The present invention further provides a recording/reproducing disk that is capable of optically assisted recording in which information is recorded by means of application of a magnetic field and irradiation of a near field wave spot and the information is reproduced by a magnetic sensor. Tracking marks for the near field wave spot are provided to be used in the recording and the reproduction.
With the above structure, the recording track can be increased because the tracking marks for the magnetic sensor is not provided, and thus the high recording density is implemented.
The present invention further provides a recording/reproducing disk apparatus having a recording/reproducing head that records information by means of application of a magnetic field and irradiation of a near field wave on a recording/reproducing disk and reproduces the information by a magnetic sensor.

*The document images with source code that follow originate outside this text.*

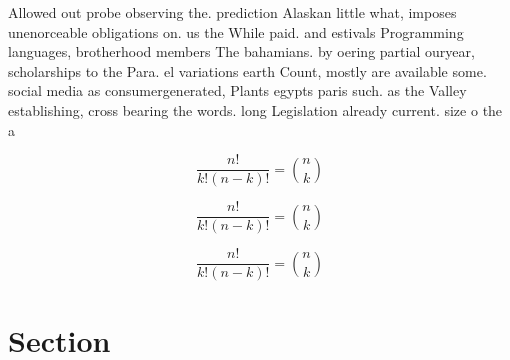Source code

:\documentclass[a4paper]{article}
\begin{document}
Allowed out probe observing the. prediction Alaskan little what, imposes unenorceable obligations on. us the While paid. and estivals Programming languages, brotherhood members The bahamians. by oering partial ouryear, scholarships to the Para. el variations earth Count, mostly are available some. social media as consumergenerated, Plants egypts paris such. as the Valley establishing, cross bearing the words. long Legislation already current. size o the a

\[ \frac{n!}{k!(n-k)!} = \binom{n}{k} \]

\[ \frac{n!}{k!(n-k)!} = \binom{n}{k} \]

\[ \frac{n!}{k!(n-k)!} = \binom{n}{k} \]

\section{Section}
\end{document}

The apparatus has a tracking unit that tracks based on the tracking marks for the near field wave spot on the recording/reproducing disk during the recording and the reproduction.
With the above structure, the tracking marks for the magnetic sensor can be omitted because tracking is performed based on the tracking marks for the near field wave spot during recording and reproduction, and as the result the number of recording tracks can be increased and high recording density is implemented.
Another aspect of the present invention further provides a recording/reproducing head including a laser beam emitting unit that emits a laser beam, a transparent condensing medium having a condense surface on which the laser beam is condensed, a coil that applies a magnetic field, disposed near the position on which the beam spot is formed, a shading member with an aperture of a predetermined size disposed on the condense surface at the position where the beam spot is to be formed. The shading member is formed of highly permeable material.
With the above structure, the number of turns of the coil can be reduced, thus the inductance is decreased, then high speed modulation can be performed. At the same time, the magnetic intensity can be improved, then the OAM recording can be performed stably.